Memorial Day is a United States federal holiday which occurs every year on the final Monday of May. Memorial Day is a day of remembering the men and women who died while serving in the United States Armed Forces.

Formerly known as Decoration Day, it originated after the American Civil War to commemorate the Union and Confederate soldiers who died in the Civil War.

By the 20th century, Memorial Day had been extended to honor all Americans who have died while in the military service. It typically marks the start of the summer vacation season, while Labor Day marks its end.

– Gameness til the End

General Willcox headquarters Petersburg Virginia August 1864 (Photo By David Knox)
General Willcox headquarters Petersburg Virginia August 1864 (Photo By David Knox)

Orlando B. Willcox

Orlando Bolivar Willcox (April 16, 1823 – May 11, 1907) was an American soldier who served as a general in the Union Army during the American Civil War.

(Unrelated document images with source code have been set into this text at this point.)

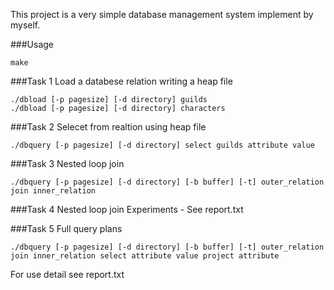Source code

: This project is a very simple database management system implement by myself.

###Usage
```
make
```

###Task 1
Load a databese relation writing a heap file

```
./dbload [-p pagesize] [-d directory] guilds
./dbload [-p pagesize] [-d directory] characters

```

###Task 2
Selecet from realtion using heap file

```
./dbquery [-p pagesize] [-d directory] select guilds attribute value
```

###Task 3
Nested loop join

```
./dbquery [-p pagesize] [-d directory] [-b buffer] [-t] outer_relation join inner_relation
```

###Task 4
Nested loop join Experiments - See report.txt

###Task 5
Full query plans

```
./dbquery [-p pagesize] [-d directory] [-b buffer] [-t] outer_relation join inner_relation select attribute value project attribute
```
For use detail see report.txt

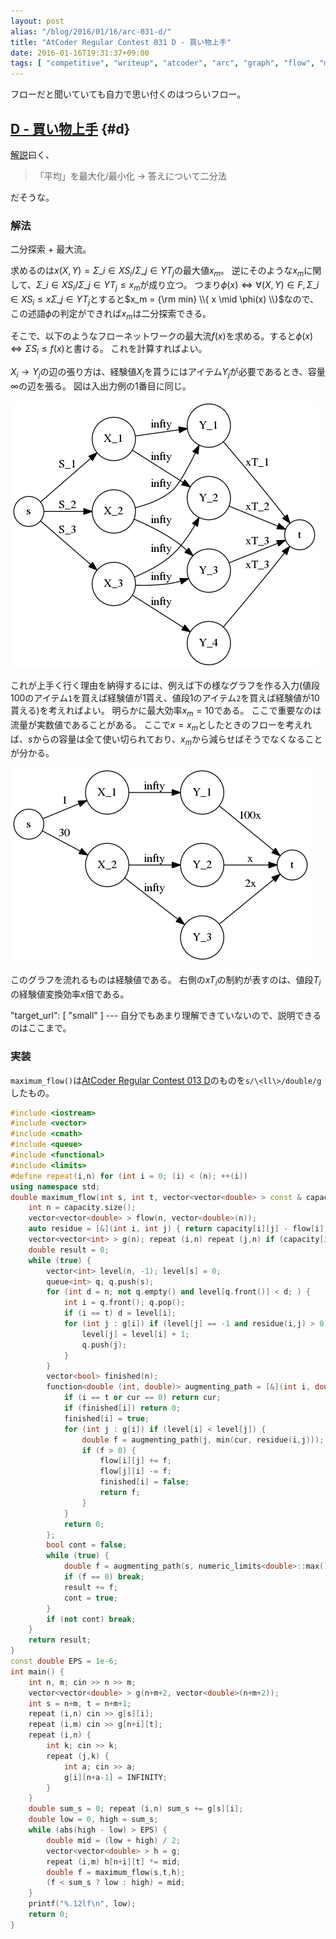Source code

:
 ```yaml
---
layout: post
alias: "/blog/2016/01/16/arc-031-d/"
title: "AtCoder Regular Contest 031 D - 買い物上手"
date: 2016-01-16T19:31:37+09:00
tags: [ "competitive", "writeup", "atcoder", "arc", "graph", "flow", "maximum-flow", "dinic", "binary-search", "graphviz" ]
---
```


フローだと聞いていても自力で思い付くのはつらいフロー。

## [D - 買い物上手](https://beta.atcoder.jp/contests/arc031/tasks/arc031_4) {#d}

[解説](http://www.slideshare.net/chokudai/arc031)曰く、

>   「平均」を最大化/最小化 $\to$ 答えについて二分法

だそうな。

### 解法

二分探索 + 最大流。

求めるのは$x(X,Y) = \Sigma\_{i \in X} S_i / \Sigma\_{j \in Y} T_j$の最大値$x_m$。
逆にそのような$x_m$に関して、$\Sigma\_{i \in X} S_i / \Sigma\_{j \in Y} T_j \le x_m$が成り立つ。
つまり$\phi(x) \Leftrightarrow \forall (X,Y) \in F, \Sigma\_{i \in X} S_i \le x \Sigma\_{j \in Y} T_j$とすると$x_m = {\rm min} \\{ x \mid \phi(x) \\}$なので、この述語$\phi$の判定ができれば$x_m$は二分探索できる。

そこで、以下のようなフローネットワークの最大流$f(x)$を求める。すると$\phi(x) \Leftrightarrow \Sigma S_i \le f(x)$と書ける。
これを計算すればよい。

$X_i \to Y_j$の辺の張り方は、経験値$X_i$を貰うにはアイテム$Y_j$が必要であるとき、容量$\infty$の辺を張る。
図は入出力例の1番目に同じ。

[![](/blog/2016/01/16/arc-031-d/a.png)](/blog/2016/01/16/arc-031-d/a.dot)

これが上手く行く理由を納得するには、例えば下の様なグラフを作る入力(値段$100$のアイテム`1`を買えば経験値が$1$貰え、値段$1$のアイテム`2`を買えば経験値が$10$貰える)を考えればよい。
明らかに最大効率$x_m = 10$である。
ここで重要なのは流量が実数値であることがある。
ここで$x = x_m$としたときのフローを考えれば、$s$からの容量は全て使い切られており、$x_m$から減らせばそうでなくなることが分かる。

[![](/blog/2016/01/16/arc-031-d/b.png)](/blog/2016/01/16/arc-031-d/b.dot)

このグラフを流れるものは経験値である。
右側の$xT_i$の制約が表すのは、値段$T_i$の経験値変換効率$x$倍である。

"target_url": [ "small" ]
--- 自分でもあまり理解できていないので、説明できるのはここまで。 </small>

### 実装

`maximum_flow()`は[AtCoder Regular Contest 013 D](http://kimiyuki.net/blog/2016/01/16/arc-013-d/)のものを`s/\<ll\>/double/g`したもの。

``` c++
#include <iostream>
#include <vector>
#include <cmath>
#include <queue>
#include <functional>
#include <limits>
#define repeat(i,n) for (int i = 0; (i) < (n); ++(i))
using namespace std;
double maximum_flow(int s, int t, vector<vector<double> > const & capacity /* adjacency matrix */) { // dinic, O(V^2E)
    int n = capacity.size();
    vector<vector<double> > flow(n, vector<double>(n));
    auto residue = [&](int i, int j) { return capacity[i][j] - flow[i][j]; };
    vector<vector<int> > g(n); repeat (i,n) repeat (j,n) if (capacity[i][j] or capacity[j][i]) g[i].push_back(j); // adjacency list
    double result = 0;
    while (true) {
        vector<int> level(n, -1); level[s] = 0;
        queue<int> q; q.push(s);
        for (int d = n; not q.empty() and level[q.front()] < d; ) {
            int i = q.front(); q.pop();
            if (i == t) d = level[i];
            for (int j : g[i]) if (level[j] == -1 and residue(i,j) > 0) {
                level[j] = level[i] + 1;
                q.push(j);
            }
        }
        vector<bool> finished(n);
        function<double (int, double)> augmenting_path = [&](int i, double cur) -> double {
            if (i == t or cur == 0) return cur;
            if (finished[i]) return 0;
            finished[i] = true;
            for (int j : g[i]) if (level[i] < level[j]) {
                double f = augmenting_path(j, min(cur, residue(i,j)));
                if (f > 0) {
                    flow[i][j] += f;
                    flow[j][i] -= f;
                    finished[i] = false;
                    return f;
                }
            }
            return 0;
        };
        bool cont = false;
        while (true) {
            double f = augmenting_path(s, numeric_limits<double>::max());
            if (f == 0) break;
            result += f;
            cont = true;
        }
        if (not cont) break;
    }
    return result;
}
const double EPS = 1e-6;
int main() {
    int n, m; cin >> n >> m;
    vector<vector<double> > g(n+m+2, vector<double>(n+m+2));
    int s = n+m, t = n+m+1;
    repeat (i,n) cin >> g[s][i];
    repeat (i,m) cin >> g[n+i][t];
    repeat (i,n) {
        int k; cin >> k;
        repeat (j,k) {
            int a; cin >> a;
            g[i][n+a-1] = INFINITY;
        }
    }
    double sum_s = 0; repeat (i,n) sum_s += g[s][i];
    double low = 0, high = sum_s;
    while (abs(high - low) > EPS) {
        double mid = (low + high) / 2;
        vector<vector<double> > h = g;
        repeat (i,m) h[n+i][t] *= mid;
        double f = maximum_flow(s,t,h);
        (f < sum_s ? low : high) = mid;
    }
    printf("%.12lf\n", low);
    return 0;
}
```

When the Civil War began, Willcox was practicing law in Detroit. He was appointed colonel of the 1st Michigan Volunteer Infantry. He was wounded and captured in the First Battle of Bull Run (First Manassas) while in command of a brigade in Maj. Gen. Samuel P. Heintzelman’s division. He later received the Medal of Honor in 1895 for “most distinguished gallantry” during the battle.

After his release and exchange more than a year later, on August 19, 1862, President Abraham Lincoln appointed Willcox a brigadier general of volunteers, to rank from July 1, 1861. The President had to submit the nomination three times, the last on March 7, 1863, before the U.S. Senate finally confirmed the appointment on March 11, 1863. Willcox commanded the 1st Division of Maj. Gen. Ambrose Burnside’s IX Corps in 1862. He led the division at the Battle of Antietam and the corps at the Battle of Fredericksburg.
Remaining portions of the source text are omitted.